Task to complete. Only the lines of the data below from the one with "est $A/I$-plat, et l'homomorphisme" through the one with "devient inutile; de" are wanted. Repeat them exactly.

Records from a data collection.
⁂

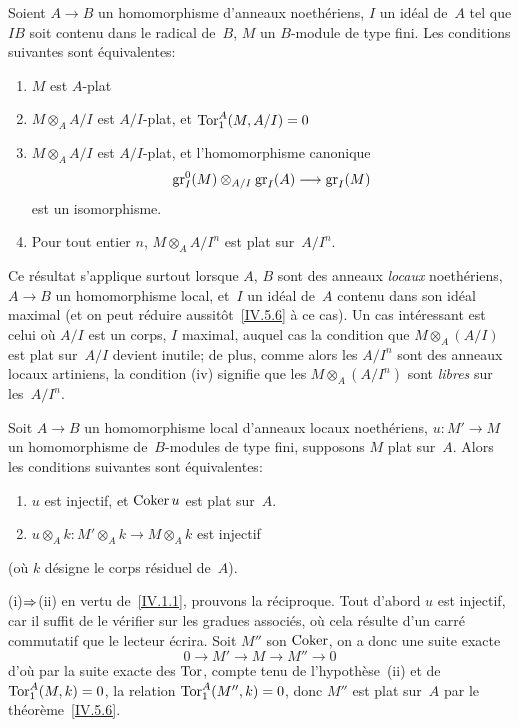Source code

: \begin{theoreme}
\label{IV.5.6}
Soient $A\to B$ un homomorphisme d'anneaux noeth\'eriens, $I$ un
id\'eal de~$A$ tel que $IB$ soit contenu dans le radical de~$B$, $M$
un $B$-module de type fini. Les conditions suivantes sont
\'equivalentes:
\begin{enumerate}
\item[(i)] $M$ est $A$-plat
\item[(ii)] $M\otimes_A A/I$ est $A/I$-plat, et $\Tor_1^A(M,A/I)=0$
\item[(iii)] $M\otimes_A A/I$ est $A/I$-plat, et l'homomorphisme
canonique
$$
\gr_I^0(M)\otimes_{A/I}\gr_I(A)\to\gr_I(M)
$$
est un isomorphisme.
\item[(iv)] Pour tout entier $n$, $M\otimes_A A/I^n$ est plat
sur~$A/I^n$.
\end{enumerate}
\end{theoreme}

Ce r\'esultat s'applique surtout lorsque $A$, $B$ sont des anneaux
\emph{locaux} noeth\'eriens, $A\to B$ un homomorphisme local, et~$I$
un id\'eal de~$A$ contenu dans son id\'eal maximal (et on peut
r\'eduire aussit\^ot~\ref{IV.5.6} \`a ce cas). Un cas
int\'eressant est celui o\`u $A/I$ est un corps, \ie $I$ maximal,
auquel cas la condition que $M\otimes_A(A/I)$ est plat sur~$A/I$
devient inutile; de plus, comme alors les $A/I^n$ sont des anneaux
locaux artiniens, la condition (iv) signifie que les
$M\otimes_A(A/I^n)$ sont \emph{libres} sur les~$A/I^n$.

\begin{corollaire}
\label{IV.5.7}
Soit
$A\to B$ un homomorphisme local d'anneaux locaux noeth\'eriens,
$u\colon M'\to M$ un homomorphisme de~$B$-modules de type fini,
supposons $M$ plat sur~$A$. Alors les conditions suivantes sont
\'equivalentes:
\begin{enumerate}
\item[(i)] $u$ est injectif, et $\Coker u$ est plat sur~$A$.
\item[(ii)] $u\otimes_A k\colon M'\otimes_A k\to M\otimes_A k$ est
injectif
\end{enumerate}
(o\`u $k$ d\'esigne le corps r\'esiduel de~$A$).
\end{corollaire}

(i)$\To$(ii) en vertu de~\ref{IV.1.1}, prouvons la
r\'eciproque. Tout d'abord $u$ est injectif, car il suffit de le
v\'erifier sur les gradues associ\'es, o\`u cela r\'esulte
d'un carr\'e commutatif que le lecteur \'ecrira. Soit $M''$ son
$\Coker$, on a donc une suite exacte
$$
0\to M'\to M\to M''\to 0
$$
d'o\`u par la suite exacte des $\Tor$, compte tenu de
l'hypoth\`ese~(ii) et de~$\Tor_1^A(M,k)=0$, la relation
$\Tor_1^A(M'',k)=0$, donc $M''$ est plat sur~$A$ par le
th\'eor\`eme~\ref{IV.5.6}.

⁂

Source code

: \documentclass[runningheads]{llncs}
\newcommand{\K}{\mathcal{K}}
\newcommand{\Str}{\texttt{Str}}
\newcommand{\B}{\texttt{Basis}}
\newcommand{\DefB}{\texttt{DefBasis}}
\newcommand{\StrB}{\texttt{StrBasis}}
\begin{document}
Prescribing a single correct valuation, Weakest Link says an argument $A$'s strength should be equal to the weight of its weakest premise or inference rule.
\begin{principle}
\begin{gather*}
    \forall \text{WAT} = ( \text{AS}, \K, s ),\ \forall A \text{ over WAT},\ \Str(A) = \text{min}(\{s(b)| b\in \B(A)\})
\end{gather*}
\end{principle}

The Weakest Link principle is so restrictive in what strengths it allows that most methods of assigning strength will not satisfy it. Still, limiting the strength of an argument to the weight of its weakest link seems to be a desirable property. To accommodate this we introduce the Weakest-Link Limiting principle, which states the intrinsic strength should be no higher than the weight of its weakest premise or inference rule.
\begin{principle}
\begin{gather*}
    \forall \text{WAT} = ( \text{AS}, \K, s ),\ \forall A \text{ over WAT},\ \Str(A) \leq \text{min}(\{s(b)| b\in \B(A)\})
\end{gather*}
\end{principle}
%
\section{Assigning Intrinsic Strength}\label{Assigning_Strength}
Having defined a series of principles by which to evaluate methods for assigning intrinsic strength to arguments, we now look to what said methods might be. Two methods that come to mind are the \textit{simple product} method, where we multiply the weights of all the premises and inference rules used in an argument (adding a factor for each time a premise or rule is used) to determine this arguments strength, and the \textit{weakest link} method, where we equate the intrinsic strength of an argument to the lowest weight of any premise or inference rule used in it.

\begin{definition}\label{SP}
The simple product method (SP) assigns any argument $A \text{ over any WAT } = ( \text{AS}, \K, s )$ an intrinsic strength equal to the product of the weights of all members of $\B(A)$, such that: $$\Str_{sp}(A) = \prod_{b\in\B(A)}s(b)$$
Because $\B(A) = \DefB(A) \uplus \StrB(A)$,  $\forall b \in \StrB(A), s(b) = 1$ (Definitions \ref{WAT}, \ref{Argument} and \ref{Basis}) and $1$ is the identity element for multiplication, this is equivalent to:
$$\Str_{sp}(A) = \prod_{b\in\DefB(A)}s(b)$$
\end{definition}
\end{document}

⁂

The answer.
\item[(iii)] $M\otimes_A A/I$ est $A/I$-plat, et l'homomorphisme
canonique
$$
\gr_I^0(M)\otimes_{A/I}\gr_I(A)\to\gr_I(M)
$$
est un isomorphisme.
\item[(iv)] Pour tout entier $n$, $M\otimes_A A/I^n$ est plat
sur~$A/I^n$.
\end{enumerate}
\end{theoreme}

Ce r\'esultat s'applique surtout lorsque $A$, $B$ sont des anneaux
\emph{locaux} noeth\'eriens, $A\to B$ un homomorphisme local, et~$I$
un id\'eal de~$A$ contenu dans son id\'eal maximal (et on peut
r\'eduire aussit\^ot~\ref{IV.5.6} \`a ce cas). Un cas
int\'eressant est celui o\`u $A/I$ est un corps, \ie $I$ maximal,
auquel cas la condition que $M\otimes_A(A/I)$ est plat sur~$A/I$
devient inutile; de plus, comme alors les $A/I^n$ sont des anneaux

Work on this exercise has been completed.